[Dovecot] IO rate quotas?
Eric Shubert
ejs at shubes.net
Fri Apr 8 05:54:17 EEST 2011
On 04/07/2011 06:49 PM, Stan Hoeppner wrote:
> Eric Shubert put forth on 4/7/2011 4:04 PM:
>> On 04/07/2011 12:45 PM, Stan Hoeppner wrote:
>>> Kádár Tamás (KTamas) put forth on 4/7/2011 9:33 AM:
>>>> Hi
>>>>
>>>> Okay so we've been having this issue since forever and I figured why
>>>> the heck not ask it here since it's mostly related to dovecot. The
>>>> thing is, we have a huge amount of public folders (at the moment,
>>>> around 1100). Now, with dovecot indexing and caching we're mostly
>>>> okay, also being careful with things like Thunderbird 3's default
>>>> 'Download everything' option ("Keep messages for this account on this
>>>> computer") and such. However once in a while, someone goes rogue, we
>>>> install a new version of thunderbird, someone accidentally sets up an
>>>> email account in thunderbird mistakingly leaving the download
>>>> everything option on. This causes high IO on our server, and a single
>>>> user can quickly more or less kill the whole server in mere minutes,
>>>> load average quickly spiking to 30-40-50 and everything becomes
>>>> sloooooow (obviously).
>>>>
>>>> Is there any way I can limit the amount of IO a certain user can use?
>>>
>>> TTBOMK Dovecot has no data rate limiting controls, neither globally nor
>>> per user. As I see it you have a few of options:
>>>
>>> 1. Switch to mdbox or mbox storage format to decrease IOs per email
>>> 2. Beef up the server with many more RAID spindles
>>> 3. Eliminate all unnecessary filesystem metadata and logging activity
>>> for instance, atime, if not done already
>>> 4. Switch to a filesystem matched to your workload EXT3/4/Reiser are
>>> not optimal for high concurrency multi-user server workloads
>>> switch to XFS or JFS if currently using EXT3/4
>>> 5. Install a traffic shaper in front of, or on, the Dovecot server
>>> Configure it to clamp any TCP sessions that exceed, say, 10 Mbit/s
>>> for more than 10 seconds down to 1 Mbit/s for a 1 minute duration.

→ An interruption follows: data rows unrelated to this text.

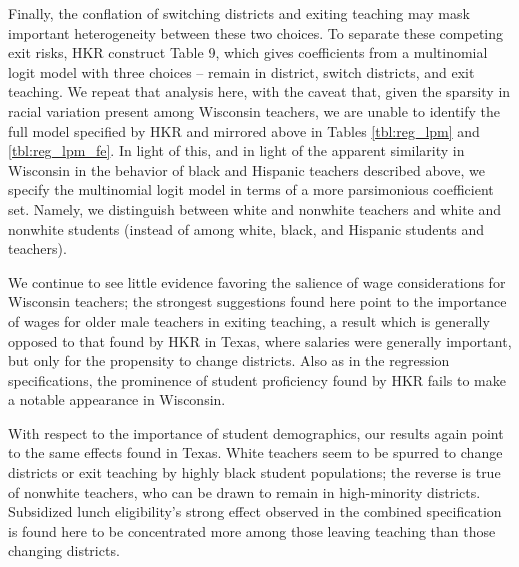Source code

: Finally, the conflation of switching districts and exiting teaching may
mask important heterogeneity between these two choices. To separate
these competing exit risks, HKR construct Table 9, which gives
coefficients from a multinomial logit model with three choices -- remain
in district, switch districts, and exit teaching. We repeat that
analysis here, with the caveat that, given the sparsity in racial
variation present among Wisconsin teachers, we are unable to identify
the full model specified by HKR and mirrored above in Tables
\ref{tbl:reg_lpm} and \ref{tbl:reg_lpm_fe}. In light of this, and in
light of the apparent similarity in Wisconsin in the behavior of black
and Hispanic teachers described above, we specify the multinomial logit
model in terms of a more parsimonious coefficient set. Namely, we
distinguish between white and nonwhite teachers and white and nonwhite
students (instead of among white, black, and Hispanic students and
teachers).

We continue to see little evidence favoring the salience of wage
considerations for Wisconsin teachers; the strongest suggestions found
here point to the importance of wages for older male teachers in exiting
teaching, a result which is generally opposed to that found by HKR in
Texas, where salaries were generally important, but only for the
propensity to change districts. Also as in the regression
specifications, the prominence of student proficiency found by HKR fails
to make a notable appearance in Wisconsin.

With respect to the importance of student demographics, our results
again point to the same effects found in Texas. White teachers seem to
be spurred to change districts or exit teaching by highly black student
populations; the reverse is true of nonwhite teachers, who can be drawn
to remain in high-minority districts. Subsidized lunch eligibility's
strong effect observed in the combined specification is found here to be
concentrated more among those leaving teaching than those changing
districts.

>>> Tune to taste until you get the desired results.
>>>
>>> Option 5 is the most sure fire way to solve the problem you describe.
>>> It is the most direct solution, and likely free (not including your time
>>> to set it up), assuming netfilter etc scripts are available to
>>> accomplish this.
>>>
>>
>> I liked option 5 as being the best choice for this, at first.
>>
>> Then I began to wonder, when a client does this, is there a process
>> created for each mail directory? I'm not familiar enough with the IMAP
>> protocol or dovecot to know off hand. If so though, could that be a
>> problem?
>
> This is irrelevant WRT traffic shaping. Traffic shaping simply counts
> IP packets per unit time for a packet matching source+destination
> address combo X. When the defined threshold is exceeded, future X
> packets are delayed Y seconds to achieve max data rate Z. This occurs
> many layers below IMAP in the OSI model, thus the action is transparent
> to Dovecot. In layman's terms, this is akin to sticking the offending
> client PC on the international space station for a minute at a time.
> The dramatically increased packet latency causes a dramatic drop in
> throughput, thus a dramatically decreased IO load on the server.
>
>> Expecting that Timo has probably addressed this already (he's very
>> thorough to say the least), I looked through the (v2.0.11) configuration
>> parameters, and found:
>> #mail_max_userip_connections = 10
>
> This exists in 1.x as well, but it doesn't apply to this situation.
>
>> in the 20-imap.conf file. This leads me to believe that yes, there can
>> reasonably be multiple processes per user. With 1100 folders to
>> download, I can see where the downloading of all that might overload a
>> system. I would guess that reducing this value somewhat would tend to
>> limit the impact any one user could have on the system as a whole. At
>> the same time however, overall performance may suffer the lower this
>> value is.
>
> Last I checked, by default, TBird opens 5 IMAP connections per session.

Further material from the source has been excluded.